After a night of drinking in Amsterdam, Damon woke up hungover. This wasn't new or a surprise, what was different was his stomach. Damon was bloated. His abs were no longer flat. He could feel a little jiggle when he touched his belly. Damon's gut was slightly jutting out from the top of his black boxer shorts. He ran to the bathroom in the hotel suite to look in the mirror. It was definitely the start of a beer belly, but in his case a bourbon belly.
The image in the mirror did not ease his tensions. He turned to see his side view, sucked in his stomach and still was horrified with what he saw. Damon's immortality helped him keep is beautifully sculpted body. This shouldn't be happening. How could he keep being an eternal stud without a flawless body? As he studied his shirtless torso, Damon began to swear, curse and damn this situation.
He then called out for Bonnie. "Are you up little witch? Magical emergency here."
She didn't immediately come to his call, so his cries grew louder. "Bonnie, a little help here."
Bonnie emerged from her room in the suite. She yawned as she groggily shuffled into the bathroom. "What's wrong? I was trying to sleep in."
"Look at my body. I've been cursed. Use your magical juju to fix me." Damon replied in frustration.

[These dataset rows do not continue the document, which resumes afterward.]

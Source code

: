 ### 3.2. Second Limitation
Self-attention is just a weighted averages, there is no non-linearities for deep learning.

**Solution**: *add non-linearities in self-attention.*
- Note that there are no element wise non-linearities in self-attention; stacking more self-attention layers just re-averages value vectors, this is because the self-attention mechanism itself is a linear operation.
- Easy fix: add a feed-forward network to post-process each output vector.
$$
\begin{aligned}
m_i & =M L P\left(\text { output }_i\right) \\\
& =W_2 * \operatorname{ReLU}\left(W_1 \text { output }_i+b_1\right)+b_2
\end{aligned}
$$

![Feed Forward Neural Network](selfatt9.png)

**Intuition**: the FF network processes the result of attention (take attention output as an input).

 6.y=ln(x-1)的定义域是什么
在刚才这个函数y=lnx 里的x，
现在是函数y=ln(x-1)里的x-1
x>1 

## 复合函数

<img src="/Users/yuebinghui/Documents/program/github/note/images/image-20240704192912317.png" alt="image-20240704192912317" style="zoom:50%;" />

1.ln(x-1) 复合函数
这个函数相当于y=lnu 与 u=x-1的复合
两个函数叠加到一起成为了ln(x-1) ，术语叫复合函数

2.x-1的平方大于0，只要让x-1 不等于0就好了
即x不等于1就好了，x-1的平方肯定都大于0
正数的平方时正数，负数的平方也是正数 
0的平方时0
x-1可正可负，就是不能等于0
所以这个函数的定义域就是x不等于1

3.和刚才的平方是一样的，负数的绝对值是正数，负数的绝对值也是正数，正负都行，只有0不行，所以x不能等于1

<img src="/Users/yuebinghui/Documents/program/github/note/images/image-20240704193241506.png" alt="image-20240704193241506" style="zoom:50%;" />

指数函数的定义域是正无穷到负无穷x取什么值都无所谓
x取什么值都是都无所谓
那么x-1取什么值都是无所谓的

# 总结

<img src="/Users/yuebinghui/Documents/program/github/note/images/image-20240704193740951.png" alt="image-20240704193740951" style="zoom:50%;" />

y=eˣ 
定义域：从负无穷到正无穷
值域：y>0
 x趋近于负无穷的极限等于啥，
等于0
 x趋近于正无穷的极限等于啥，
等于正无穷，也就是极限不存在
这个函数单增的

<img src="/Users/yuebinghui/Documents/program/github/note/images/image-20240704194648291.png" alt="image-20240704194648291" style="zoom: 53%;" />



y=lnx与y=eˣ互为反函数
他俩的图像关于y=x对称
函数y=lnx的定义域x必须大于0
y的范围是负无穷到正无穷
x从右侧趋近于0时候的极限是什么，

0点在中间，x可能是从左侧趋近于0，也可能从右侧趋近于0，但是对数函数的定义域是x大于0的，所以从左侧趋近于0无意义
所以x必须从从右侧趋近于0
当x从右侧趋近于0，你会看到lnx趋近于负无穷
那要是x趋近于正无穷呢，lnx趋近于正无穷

"Cursed with good looks?" Bonnie asked, seeing that nothing was wrong. "I might be able to do something with that brain of yours."
"Look at my stomach, it's not perfectly flat." Damon complained.
"And they say girls are vain. It looks okay Damon, it isn't noticeable to me." Bonnie said, "you're still male model material. Even after the amount of beer and bourbon you consumed in the last week."
"I wake up every morning for 170 years with a flawless bod and this is the first day that something is out of place." He lamented. "It is a major problem."
"You wake me up out of a deep sleep, because you want me to perform magical tummy tuck for you?" Bonnie asked a bit sarcastically.
"Yes!" The vampire replied defiantly. "When I went to bed, I was a perfect male specimen. Now I'm not."
"Don't be such a drama queen, get over yourself." Bonnie walked out of the bathroom and sat on the couch.
Damon followed after her. "Will you help me if it gets worse?"
Bonnie giggled. "Sure, I'll help you go on a diet to lose these two rogue pounds."
This comment worried the vampire. "You really think that it's two pounds?"
"Seriously Damon, there is nothing to worry about." Bonnie said reassuringly.
Just then Alaric walked in with coffee and oliebollen for everyone. "I got breakfast. It's like the Dutch version of coffee and donuts."
Damon looked up at his best friend. "Do you know the calorie count?"
"The translation is, 'oil balls,' so I suspect they are full of fat." Ric laughed. "Seriously, Damon since when are you a weight watcher?"
"Ever since I woke up as a fat man." Damon replied with snark.
Ric looked at him skeptically and threw the bag of donuts at Damon. "Ha ha, very funny."
"He's serious." Bonnie smiled holding back a laugh.
"Maybe your hedonistic lifestyle is catching up with you." Ric said in jest. "Buddy, you're going to be fine. I don't see you looking any different. "
"But I feel different. " Damon said with sincerity and then switched back to being over dramatic. "I don't want Elena to wake up in 70 years, betrothed to my Jabba the Hut ass."
Alaric and Bonnie gave each other a knowing look. Damon is insufferable.